§ **What is expected**
Retype only the lines from the top of the records to the line with "#### Business Problem", including that line but none of the pictures.

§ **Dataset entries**
%%

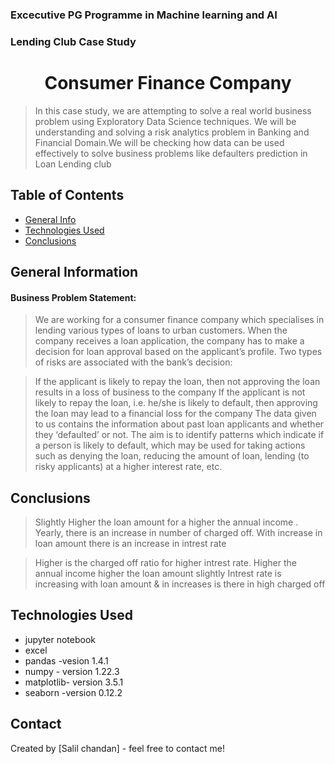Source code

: 
###  Excecutive PG Programme in Machine learning and AI
### Lending Club Case Study

# <center> Consumer Finance Company</center>
>In this case study, we are attempting to solve a real world business problem using Exploratory Data Science techniques. We will be understanding and solving a risk analytics problem in Banking and Financial Domain.We will be checking how data can be used effectively to solve business problems like defaulters prediction in Loan Lending club


## Table of Contents
* [General Info](#general-information) 
* [Technologies Used](#Technologies-Used)  
* [Conclusions](#Conclusions)  


## General Information


#### Business Problem Statement:

> We are working for a consumer finance company which specialises in lending various types of loans to urban customers. When the company receives a loan application, the company has to make a decision for loan approval based on the applicant’s profile. Two types of risks are associated with the bank’s decision:

> If the applicant is likely to repay the loan, then not approving the loan results in a loss of business to the company
> If the applicant is not likely to repay the loan, i.e. he/she is likely to default, then approving the loan may lead to a financial loss for the company
> The data given to us contains the information about past loan applicants and whether they ‘defaulted’ or not. The aim is to identify patterns which indicate if a person is likely to default, which may be used for taking actions such as denying the loan, reducing the amount of loan, lending (to risky applicants) at a higher interest rate, etc.


## Conclusions
 


> Slightly Higher the loan amount for a higher the annual income .
> Yearly, there is an increase in number of charged off.
> With increase in loan amount there is an increase in intrest rate

> Higher is the charged off ratio for higher intrest rate.
> Higher the annual income higher the loan amount slightly
> Intrest rate is increasing with loan amount & in increases is there in high charged off



## Technologies Used
- jupyter notebook
- excel
- pandas -vesion 1.4.1
- numpy - version 1.22.3
- matplotlib- version 3.5.1
- seaborn -version 0.12.2




## Contact
Created by [Salil chandan] - feel free to contact me!
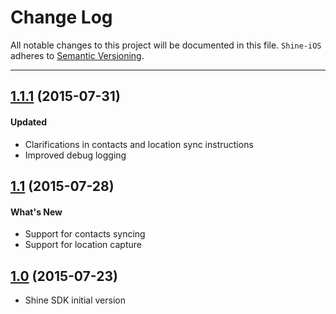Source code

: # Change Log
All notable changes to this project will be documented in this file.
`Shine-iOS` adheres to [Semantic Versioning](http://semver.org/).

---

## [1.1.1](https://github.com/SoundwaveApp/Shine-iOS/releases/tag/1.1.1) (2015-07-31)

#### Updated

* Clarifications in contacts and location sync instructions
* Improved debug logging


## [1.1](https://github.com/SoundwaveApp/Shine-iOS/releases/tag/1.1) (2015-07-28)

#### What's New

* Support for contacts syncing
* Support for location capture


## [1.0](https://github.com/SoundwaveApp/Shine-iOS/releases/tag/1.0) (2015-07-23)

* Shine SDK initial version

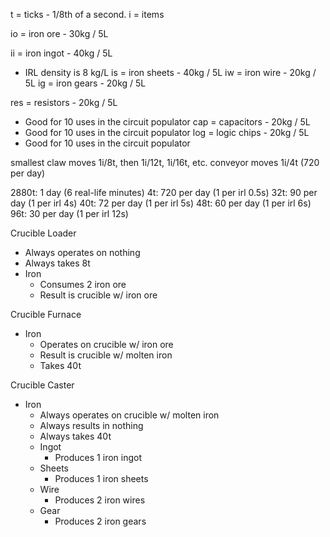 t = ticks - 1/8th of a second.
i = items

io = iron ore - 30kg / 5L

ii = iron ingot - 40kg / 5L
- IRL density is 8 kg/L
is = iron sheets - 40kg / 5L
iw = iron wire - 20kg / 5L
ig = iron gears - 20kg / 5L

res = resistors - 20kg / 5L
- Good for 10 uses in the circuit populator
cap = capacitors - 20kg / 5L
- Good for 10 uses in the circuit populator
log = logic chips - 20kg / 5L
- Good for 10 uses in the circuit populator

smallest claw moves 1i/8t, then 1i/12t, 1i/16t, etc.
conveyor moves 1i/4t (720 per day)

 2880t:  1 day (6 real-life minutes)
    4t:  720 per day (1 per irl 0.5s)
   32t:  90 per day (1 per irl 4s)
   40t:  72 per day (1 per irl 5s)
   48t:  60 per day (1 per irl 6s)
   96t:  30 per day (1 per irl 12s)

Crucible Loader
- Always operates on nothing
- Always takes 8t
- Iron
    - Consumes 2 iron ore
    - Result is crucible w/ iron ore

Crucible Furnace
- Iron
    - Operates on crucible w/ iron ore
    - Result is crucible w/ molten iron
    - Takes 40t

Crucible Caster
- Iron
    - Always operates on crucible w/ molten iron
    - Always results in nothing
    - Always takes 40t
    - Ingot
        - Produces 1 iron ingot
    - Sheets
        - Produces 1 iron sheets
    - Wire
        - Produces 2 iron wires
    - Gear
        - Produces 2 iron gears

%%

§ **Expected output**
Source code

: 
###  Excecutive PG Programme in Machine learning and AI
### Lending Club Case Study

# <center> Consumer Finance Company</center>
>In this case study, we are attempting to solve a real world business problem using Exploratory Data Science techniques. We will be understanding and solving a risk analytics problem in Banking and Financial Domain.We will be checking how data can be used effectively to solve business problems like defaulters prediction in Loan Lending club


## Table of Contents
* [General Info](#general-information) 
* [Technologies Used](#Technologies-Used)  
* [Conclusions](#Conclusions)  


## General Information


#### Business Problem Statement:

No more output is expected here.